The emerging man-in-the-browser (MitB) attack exploits the trust users have in Facebook and the anonymity of Ukash e-cash vouchers, Klein writes. “Unlike attacks against online banking applications that require transferring money to another account — which creates an auditable trail — this new Carberp attack allows fraudsters to use or sell the e-cash vouchers immediately, anywhere they are accepted on the Internet.”
This type of attack is likely to grow as e-cash becomes more frequently used, Klein warns. “Like card-not-present fraud, where cybercriminals use stolen debit and credit card information to make illegal online purchases without the risk of being caught, e-cash fraud is a low risk form of crime,” he says. “With e-cash, however, it is the account holder not the financial institution who assumes the liability for fraudulent transactions.”

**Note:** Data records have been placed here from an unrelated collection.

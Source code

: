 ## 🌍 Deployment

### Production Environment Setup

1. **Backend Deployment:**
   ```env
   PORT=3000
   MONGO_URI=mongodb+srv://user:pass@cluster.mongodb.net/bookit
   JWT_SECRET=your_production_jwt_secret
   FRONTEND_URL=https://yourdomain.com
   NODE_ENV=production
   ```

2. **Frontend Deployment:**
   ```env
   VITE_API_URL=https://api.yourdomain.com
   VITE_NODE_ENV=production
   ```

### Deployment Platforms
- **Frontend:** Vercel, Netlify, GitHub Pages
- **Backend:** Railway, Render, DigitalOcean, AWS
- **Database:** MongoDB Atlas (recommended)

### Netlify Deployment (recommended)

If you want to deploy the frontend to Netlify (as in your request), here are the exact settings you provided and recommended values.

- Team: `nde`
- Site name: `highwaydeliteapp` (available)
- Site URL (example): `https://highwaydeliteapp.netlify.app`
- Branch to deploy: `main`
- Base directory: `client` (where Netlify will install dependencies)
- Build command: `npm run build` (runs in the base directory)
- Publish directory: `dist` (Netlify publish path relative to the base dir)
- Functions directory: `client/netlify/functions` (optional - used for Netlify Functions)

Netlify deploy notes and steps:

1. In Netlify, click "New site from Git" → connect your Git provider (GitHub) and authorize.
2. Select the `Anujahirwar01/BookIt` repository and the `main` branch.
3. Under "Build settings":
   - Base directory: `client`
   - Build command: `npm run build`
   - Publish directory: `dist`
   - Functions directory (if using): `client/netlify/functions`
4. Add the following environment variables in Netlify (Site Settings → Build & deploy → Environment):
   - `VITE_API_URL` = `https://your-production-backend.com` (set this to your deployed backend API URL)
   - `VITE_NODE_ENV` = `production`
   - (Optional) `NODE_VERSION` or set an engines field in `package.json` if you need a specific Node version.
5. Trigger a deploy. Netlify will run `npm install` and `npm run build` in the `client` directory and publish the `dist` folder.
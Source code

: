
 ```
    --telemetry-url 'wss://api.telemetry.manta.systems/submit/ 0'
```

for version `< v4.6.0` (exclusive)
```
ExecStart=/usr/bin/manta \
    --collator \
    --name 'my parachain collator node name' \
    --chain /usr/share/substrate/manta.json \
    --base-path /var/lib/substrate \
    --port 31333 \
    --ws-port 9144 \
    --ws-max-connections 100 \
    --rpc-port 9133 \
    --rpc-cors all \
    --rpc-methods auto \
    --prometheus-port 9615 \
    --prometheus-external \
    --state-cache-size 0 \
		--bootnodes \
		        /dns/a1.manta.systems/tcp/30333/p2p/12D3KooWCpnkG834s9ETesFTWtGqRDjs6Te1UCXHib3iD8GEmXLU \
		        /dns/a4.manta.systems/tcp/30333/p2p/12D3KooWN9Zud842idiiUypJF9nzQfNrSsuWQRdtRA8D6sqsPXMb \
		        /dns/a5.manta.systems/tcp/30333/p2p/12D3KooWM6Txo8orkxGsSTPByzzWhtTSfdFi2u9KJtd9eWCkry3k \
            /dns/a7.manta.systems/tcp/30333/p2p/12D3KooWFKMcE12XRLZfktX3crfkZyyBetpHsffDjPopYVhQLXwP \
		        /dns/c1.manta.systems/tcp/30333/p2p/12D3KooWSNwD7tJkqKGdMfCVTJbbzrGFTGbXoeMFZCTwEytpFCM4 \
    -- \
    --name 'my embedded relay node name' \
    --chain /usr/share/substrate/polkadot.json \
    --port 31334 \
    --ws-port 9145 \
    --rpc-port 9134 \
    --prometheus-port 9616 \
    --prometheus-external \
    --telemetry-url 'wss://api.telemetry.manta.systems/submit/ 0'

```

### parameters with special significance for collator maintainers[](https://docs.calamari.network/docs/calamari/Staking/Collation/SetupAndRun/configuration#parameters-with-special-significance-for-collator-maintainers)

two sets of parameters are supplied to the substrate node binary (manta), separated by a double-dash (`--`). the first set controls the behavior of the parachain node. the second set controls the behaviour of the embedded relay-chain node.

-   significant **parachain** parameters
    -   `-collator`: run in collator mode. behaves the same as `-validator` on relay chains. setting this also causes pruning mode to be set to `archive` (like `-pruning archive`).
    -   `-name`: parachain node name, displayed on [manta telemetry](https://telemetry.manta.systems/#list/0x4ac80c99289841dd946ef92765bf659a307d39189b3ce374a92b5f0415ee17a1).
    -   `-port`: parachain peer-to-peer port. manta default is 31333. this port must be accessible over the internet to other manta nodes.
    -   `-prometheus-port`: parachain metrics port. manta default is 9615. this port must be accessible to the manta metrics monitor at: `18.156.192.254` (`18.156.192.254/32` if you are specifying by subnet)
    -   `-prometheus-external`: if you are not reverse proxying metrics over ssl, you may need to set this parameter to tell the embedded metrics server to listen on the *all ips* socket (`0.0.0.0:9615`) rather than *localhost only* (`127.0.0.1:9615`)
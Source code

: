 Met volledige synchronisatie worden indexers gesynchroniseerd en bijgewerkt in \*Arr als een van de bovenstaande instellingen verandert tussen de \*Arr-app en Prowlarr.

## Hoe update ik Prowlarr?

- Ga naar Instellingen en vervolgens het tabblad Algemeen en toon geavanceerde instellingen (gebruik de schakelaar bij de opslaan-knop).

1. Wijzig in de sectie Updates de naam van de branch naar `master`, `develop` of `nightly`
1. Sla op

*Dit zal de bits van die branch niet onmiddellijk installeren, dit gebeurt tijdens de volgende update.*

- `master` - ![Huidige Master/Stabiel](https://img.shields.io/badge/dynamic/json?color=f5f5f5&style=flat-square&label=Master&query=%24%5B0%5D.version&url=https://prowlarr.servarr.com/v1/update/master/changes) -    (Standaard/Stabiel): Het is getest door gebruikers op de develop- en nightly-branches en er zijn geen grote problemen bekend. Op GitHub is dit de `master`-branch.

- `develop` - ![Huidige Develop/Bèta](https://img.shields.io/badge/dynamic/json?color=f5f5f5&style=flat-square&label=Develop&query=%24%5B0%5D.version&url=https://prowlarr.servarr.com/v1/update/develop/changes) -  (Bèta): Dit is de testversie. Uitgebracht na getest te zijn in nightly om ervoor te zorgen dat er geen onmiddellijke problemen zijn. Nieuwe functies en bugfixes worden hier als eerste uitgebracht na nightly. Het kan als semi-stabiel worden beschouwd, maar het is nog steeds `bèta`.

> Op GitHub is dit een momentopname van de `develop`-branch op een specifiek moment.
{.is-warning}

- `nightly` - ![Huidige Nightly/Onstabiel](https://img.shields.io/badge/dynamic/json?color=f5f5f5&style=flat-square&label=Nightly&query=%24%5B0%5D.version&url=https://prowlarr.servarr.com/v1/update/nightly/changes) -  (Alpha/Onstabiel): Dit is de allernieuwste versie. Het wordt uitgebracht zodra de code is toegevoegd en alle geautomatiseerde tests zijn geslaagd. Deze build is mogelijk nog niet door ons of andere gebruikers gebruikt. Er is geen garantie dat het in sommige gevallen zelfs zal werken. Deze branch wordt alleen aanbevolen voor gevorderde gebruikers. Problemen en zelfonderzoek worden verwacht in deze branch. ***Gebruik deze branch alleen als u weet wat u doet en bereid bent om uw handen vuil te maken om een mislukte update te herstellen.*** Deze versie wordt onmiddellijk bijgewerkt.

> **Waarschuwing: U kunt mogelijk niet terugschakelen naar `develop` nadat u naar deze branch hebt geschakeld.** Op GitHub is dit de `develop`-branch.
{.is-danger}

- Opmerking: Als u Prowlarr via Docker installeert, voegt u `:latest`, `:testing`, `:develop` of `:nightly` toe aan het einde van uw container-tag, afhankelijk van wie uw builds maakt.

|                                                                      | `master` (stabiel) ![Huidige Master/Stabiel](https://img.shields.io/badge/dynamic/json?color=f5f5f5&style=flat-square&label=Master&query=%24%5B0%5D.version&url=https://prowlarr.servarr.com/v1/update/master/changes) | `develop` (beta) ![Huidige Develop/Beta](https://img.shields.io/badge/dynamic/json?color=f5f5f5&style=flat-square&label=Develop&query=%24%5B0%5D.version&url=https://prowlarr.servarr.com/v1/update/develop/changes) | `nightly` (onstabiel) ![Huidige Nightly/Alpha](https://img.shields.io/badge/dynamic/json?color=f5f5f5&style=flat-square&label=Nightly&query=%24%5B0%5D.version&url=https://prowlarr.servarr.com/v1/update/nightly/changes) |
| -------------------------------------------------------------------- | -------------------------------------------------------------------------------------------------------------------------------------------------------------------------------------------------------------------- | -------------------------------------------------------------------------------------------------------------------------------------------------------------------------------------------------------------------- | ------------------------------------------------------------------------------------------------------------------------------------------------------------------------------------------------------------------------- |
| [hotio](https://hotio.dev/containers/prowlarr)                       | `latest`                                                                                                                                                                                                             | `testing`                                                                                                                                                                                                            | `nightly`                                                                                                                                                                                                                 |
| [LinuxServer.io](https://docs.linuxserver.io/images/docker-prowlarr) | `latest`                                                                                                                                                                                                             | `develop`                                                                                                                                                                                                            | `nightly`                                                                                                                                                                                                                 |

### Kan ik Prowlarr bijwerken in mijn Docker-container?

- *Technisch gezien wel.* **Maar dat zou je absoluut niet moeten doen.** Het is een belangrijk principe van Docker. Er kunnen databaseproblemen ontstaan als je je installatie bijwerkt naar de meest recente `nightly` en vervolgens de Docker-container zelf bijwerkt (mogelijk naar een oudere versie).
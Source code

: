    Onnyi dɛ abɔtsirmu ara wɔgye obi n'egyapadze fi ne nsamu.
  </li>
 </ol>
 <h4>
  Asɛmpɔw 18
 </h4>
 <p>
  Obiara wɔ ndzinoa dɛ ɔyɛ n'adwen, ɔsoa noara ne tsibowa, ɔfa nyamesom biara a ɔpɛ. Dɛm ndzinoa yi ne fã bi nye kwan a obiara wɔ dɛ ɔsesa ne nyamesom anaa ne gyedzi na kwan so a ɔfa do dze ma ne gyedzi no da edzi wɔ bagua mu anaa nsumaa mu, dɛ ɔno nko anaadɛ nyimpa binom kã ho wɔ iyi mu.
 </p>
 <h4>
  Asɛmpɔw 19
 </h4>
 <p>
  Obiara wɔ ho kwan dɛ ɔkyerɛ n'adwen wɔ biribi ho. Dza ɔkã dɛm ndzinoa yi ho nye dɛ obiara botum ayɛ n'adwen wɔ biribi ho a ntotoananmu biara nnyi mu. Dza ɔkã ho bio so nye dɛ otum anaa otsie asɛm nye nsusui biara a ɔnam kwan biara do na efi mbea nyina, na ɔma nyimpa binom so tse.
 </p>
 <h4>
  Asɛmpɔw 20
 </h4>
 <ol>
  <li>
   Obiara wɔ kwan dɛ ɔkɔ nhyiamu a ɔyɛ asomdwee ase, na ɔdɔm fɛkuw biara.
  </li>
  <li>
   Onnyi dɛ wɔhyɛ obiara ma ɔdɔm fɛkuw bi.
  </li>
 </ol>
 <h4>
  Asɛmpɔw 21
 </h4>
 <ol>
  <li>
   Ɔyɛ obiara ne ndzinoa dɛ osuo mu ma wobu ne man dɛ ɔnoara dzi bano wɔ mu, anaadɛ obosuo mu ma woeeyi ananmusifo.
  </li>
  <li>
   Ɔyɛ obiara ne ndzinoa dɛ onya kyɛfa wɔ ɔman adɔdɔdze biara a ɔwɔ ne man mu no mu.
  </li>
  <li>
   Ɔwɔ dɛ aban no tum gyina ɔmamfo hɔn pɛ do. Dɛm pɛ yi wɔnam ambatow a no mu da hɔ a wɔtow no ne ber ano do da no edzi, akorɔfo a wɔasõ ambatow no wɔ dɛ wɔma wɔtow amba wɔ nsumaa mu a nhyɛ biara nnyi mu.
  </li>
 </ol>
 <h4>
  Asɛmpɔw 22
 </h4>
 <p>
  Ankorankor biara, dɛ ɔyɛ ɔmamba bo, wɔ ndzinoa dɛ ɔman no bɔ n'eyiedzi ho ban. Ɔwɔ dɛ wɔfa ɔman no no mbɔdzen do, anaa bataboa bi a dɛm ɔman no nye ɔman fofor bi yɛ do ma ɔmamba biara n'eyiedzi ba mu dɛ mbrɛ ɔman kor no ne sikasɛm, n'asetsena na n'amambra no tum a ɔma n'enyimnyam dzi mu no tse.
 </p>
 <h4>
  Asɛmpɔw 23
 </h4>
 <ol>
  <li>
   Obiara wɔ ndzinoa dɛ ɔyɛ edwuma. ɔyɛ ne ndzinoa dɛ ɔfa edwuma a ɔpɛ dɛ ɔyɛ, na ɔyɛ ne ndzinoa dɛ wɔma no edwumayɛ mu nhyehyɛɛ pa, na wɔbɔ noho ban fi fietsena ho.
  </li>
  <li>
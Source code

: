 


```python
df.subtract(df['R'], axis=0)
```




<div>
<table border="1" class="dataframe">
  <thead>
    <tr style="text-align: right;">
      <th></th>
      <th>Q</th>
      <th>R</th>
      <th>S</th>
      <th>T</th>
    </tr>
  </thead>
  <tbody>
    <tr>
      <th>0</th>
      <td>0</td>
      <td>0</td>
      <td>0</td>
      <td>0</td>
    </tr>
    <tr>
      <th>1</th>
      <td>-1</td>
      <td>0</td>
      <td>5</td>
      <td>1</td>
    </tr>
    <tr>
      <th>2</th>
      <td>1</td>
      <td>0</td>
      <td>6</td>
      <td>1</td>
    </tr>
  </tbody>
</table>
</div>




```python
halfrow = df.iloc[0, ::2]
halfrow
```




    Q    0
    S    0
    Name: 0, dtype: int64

Carberp, like its predecessors Zeus and Spyeye, infects machines through malicious files — such as PDFs and Excel documents — or drive-by downloads, according to a blog about the Carberp Trojan published by security firm Context Information Security. “In most cases, Carberp will persist undetected by antivirus software on the infected machine using advanced stealth, anti-debugging, and rootkit techniques, and is controlled from a central administrator control panel that allows the attacker to mine the stolen data,” the Context blog states. “Carberp is also part of a botnet that can take full control over infected hosts, while its complicated infection mechanisms and extensive functionality make it a prime candidate for more targeted attacks.” The malware uses multiple layers of obfuscation and encryption to remain hidden from malware analysis tools, the Context blog says. “Once embedded and decrypted, the real infection begins with malicious file dropping and process injection steps that provide a backdoor to the host under attack.”